The Supreme Court ruling on abortion looms as another major issue in the Senate race.
A leaked draft of the high court’s majority opinion called for overturning the 1973 Roe v. Wade ruling legalizing abortion and sending the decision back to the states.
In Ohio, abortion is legal until 20 weeks of pregnancy. The procedure is allowed at 20 weeks or later only if the pregnant woman’s life or health is jeopardized. Ohio passed a “heartbeat” abortion bill banning the procedure after approximately six weeks but the law has been blocked in court. The stricter abortion ban could be enacted if Roe is overturned.
Mr. Ryan says Mr. Vance embraces the most extreme view against abortion, opposing it entirely, even in cases of rape or incest.
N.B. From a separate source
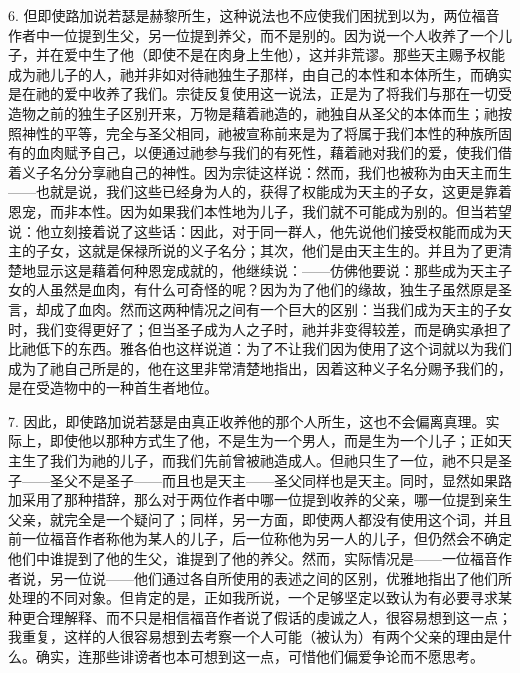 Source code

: 6. 但即使路加说若瑟是赫黎所生，这种说法也不应使我们困扰到以为，两位福音作者中一位提到生父，另一位提到养父，而不是别的。因为说一个人收养了一个儿子，并在爱中生了他（即使不是在肉身上生他），这并非荒谬。那些天主赐予权能成为祂儿子的人，祂并非如对待祂独生子那样，由自己的本性和本体所生，而确实是在祂的爱中收养了我们。宗徒反复使用这一说法，正是为了将我们与那在一切受造物之前的独生子区别开来，万物是藉着祂造的，祂独自从圣父的本体而生；祂按照神性的平等，完全与圣父相同，祂被宣称前来是为了将属于我们本性的种族所固有的血肉赋予自己，以便通过祂参与我们的有死性，藉着祂对我们的爱，使我们借着义子名分分享祂自己的神性。因为宗徒这样说：然而，我们也被称为由天主而生——也就是说，我们这些已经身为人的，获得了权能成为天主的子女，这更是靠着恩宠，而非本性。因为如果我们本性地为儿子，我们就不可能成为别的。但当若望说：他立刻接着说了这些话：因此，对于同一群人，他先说他们接受权能而成为天主的子女，这就是保禄所说的义子名分；其次，他们是由天主生的。并且为了更清楚地显示这是藉着何种恩宠成就的，他继续说：——仿佛他要说：那些成为天主子女的人虽然是血肉，有什么可奇怪的呢？因为为了他们的缘故，独生子虽然原是圣言，却成了血肉。然而这两种情况之间有一个巨大的区别：当我们成为天主的子女时，我们变得更好了；但当圣子成为人之子时，祂并非变得较差，而是确实承担了比祂低下的东西。雅各伯也这样说道：为了不让我们因为使用了这个词就以为我们成为了祂自己所是的，他在这里非常清楚地指出，因着这种义子名分赐予我们的，是在受造物中的一种首生者地位。\par

7. 因此，即使路加说若瑟是由真正收养他的那个人所生，这也不会偏离真理。实际上，即使他以那种方式生了他，不是生为一个男人，而是生为一个儿子；正如天主生了我们为祂的儿子，而我们先前曾被祂造成人。但祂只生了一位，祂不只是圣子——圣父不是圣子——而且也是天主——圣父同样也是天主。同时，显然如果路加采用了那种措辞，那么对于两位作者中哪一位提到收养的父亲，哪一位提到亲生父亲，就完全是一个疑问了；同样，另一方面，即使两人都没有使用这个词，并且前一位福音作者称他为某人的儿子，后一位称他为另一人的儿子，但仍然会不确定他们中谁提到了他的生父，谁提到了他的养父。然而，实际情况是——一位福音作者说，另一位说——他们通过各自所使用的表述之间的区别，优雅地指出了他们所处理的不同对象。但肯定的是，正如我所说，一个足够坚定以致认为有必要寻求某种更合理解释、而不只是相信福音作者说了假话的虔诚之人，很容易想到这一点；我重复，这样的人很容易想到去考察一个人可能（被认为）有两个父亲的理由是什么。确实，连那些诽谤者也本可想到这一点，可惜他们偏爱争论而不愿思考。\par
The Ryan campaign, with an eye on suburban voters and women in particular, is running an ad quoting a September interview in which Mr. Vance said he opposes all abortion except in cases where the pregnant woman’s life or health is jeopardized.
“J.D. Vance wants to eliminate abortion with no exceptions for rape or incest. He says rape is ‘inconvenient,’” Mr. Ryan tweeted.
Mr. Vance didn’t call rape “inconvenient,” but told Columbus-based Spectrum News, “It’s not whether a woman should be forced to bring a child to term, it’s whether a child should be allowed to live, even though the circumstances of that child’s birth are somehow inconvenient or a problem to the society.”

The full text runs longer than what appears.